Segment Open
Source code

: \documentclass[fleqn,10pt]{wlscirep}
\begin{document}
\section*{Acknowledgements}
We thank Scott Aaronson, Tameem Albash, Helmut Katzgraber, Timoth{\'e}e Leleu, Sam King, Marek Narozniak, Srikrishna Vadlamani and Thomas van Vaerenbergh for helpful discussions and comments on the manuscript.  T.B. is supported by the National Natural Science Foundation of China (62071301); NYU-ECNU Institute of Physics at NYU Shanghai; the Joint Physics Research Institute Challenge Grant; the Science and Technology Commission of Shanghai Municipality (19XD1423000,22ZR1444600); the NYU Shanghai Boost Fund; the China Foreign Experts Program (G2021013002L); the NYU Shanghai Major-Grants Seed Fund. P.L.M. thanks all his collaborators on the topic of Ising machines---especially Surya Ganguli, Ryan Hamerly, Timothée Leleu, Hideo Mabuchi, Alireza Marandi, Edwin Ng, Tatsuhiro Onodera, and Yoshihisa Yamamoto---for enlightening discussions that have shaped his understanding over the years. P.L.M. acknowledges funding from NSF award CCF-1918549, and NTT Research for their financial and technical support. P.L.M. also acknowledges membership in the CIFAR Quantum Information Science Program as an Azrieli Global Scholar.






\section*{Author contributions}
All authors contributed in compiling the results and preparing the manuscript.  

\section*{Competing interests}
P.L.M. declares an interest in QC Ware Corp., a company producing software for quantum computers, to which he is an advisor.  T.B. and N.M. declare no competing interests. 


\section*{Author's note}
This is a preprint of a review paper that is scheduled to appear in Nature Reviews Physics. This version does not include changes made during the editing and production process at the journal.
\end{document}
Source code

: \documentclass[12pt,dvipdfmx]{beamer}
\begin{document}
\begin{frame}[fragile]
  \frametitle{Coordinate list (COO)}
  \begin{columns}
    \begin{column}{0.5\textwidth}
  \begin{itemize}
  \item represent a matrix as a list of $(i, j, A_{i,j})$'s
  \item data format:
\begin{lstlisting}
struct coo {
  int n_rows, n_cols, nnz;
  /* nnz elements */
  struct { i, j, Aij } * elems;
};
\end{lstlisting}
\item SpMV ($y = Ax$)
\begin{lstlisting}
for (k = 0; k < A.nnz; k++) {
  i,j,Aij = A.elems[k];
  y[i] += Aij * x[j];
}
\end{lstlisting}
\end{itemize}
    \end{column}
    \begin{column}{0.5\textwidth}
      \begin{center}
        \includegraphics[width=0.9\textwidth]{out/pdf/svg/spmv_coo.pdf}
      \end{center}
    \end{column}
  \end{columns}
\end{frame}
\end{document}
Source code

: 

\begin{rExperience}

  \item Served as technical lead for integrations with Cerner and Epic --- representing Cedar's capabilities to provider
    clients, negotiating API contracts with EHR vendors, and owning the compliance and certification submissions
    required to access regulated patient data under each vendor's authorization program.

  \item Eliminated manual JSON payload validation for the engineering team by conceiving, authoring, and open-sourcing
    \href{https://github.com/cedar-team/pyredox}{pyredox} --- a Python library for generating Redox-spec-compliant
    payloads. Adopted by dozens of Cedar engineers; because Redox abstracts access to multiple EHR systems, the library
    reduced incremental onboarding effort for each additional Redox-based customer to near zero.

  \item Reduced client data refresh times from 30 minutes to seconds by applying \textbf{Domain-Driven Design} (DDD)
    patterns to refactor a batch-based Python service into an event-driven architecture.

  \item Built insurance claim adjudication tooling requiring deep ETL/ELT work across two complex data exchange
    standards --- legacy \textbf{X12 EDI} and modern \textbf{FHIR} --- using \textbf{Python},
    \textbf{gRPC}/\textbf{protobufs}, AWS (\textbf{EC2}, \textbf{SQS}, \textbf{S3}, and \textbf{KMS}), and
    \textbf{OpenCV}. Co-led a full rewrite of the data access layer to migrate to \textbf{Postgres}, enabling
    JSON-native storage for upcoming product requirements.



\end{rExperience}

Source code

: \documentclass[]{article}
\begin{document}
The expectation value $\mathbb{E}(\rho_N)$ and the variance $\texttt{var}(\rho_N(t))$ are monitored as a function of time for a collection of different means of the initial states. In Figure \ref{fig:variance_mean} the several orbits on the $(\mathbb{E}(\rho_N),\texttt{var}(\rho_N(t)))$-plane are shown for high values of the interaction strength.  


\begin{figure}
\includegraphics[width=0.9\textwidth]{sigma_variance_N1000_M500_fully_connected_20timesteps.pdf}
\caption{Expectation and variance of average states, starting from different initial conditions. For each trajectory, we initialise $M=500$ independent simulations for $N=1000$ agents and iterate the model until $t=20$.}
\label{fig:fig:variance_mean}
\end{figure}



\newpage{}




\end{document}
Segment Closed
=== Exercise description ===
When a line in the material above holds the word "interests", copy that line.

=== Answer to the exercise ===
\section*{Competing interests}
P.L.M. declares an interest in QC Ware Corp., a company producing software for quantum computers, to which he is an advisor.  T.B. and N.M. declare no competing interests. 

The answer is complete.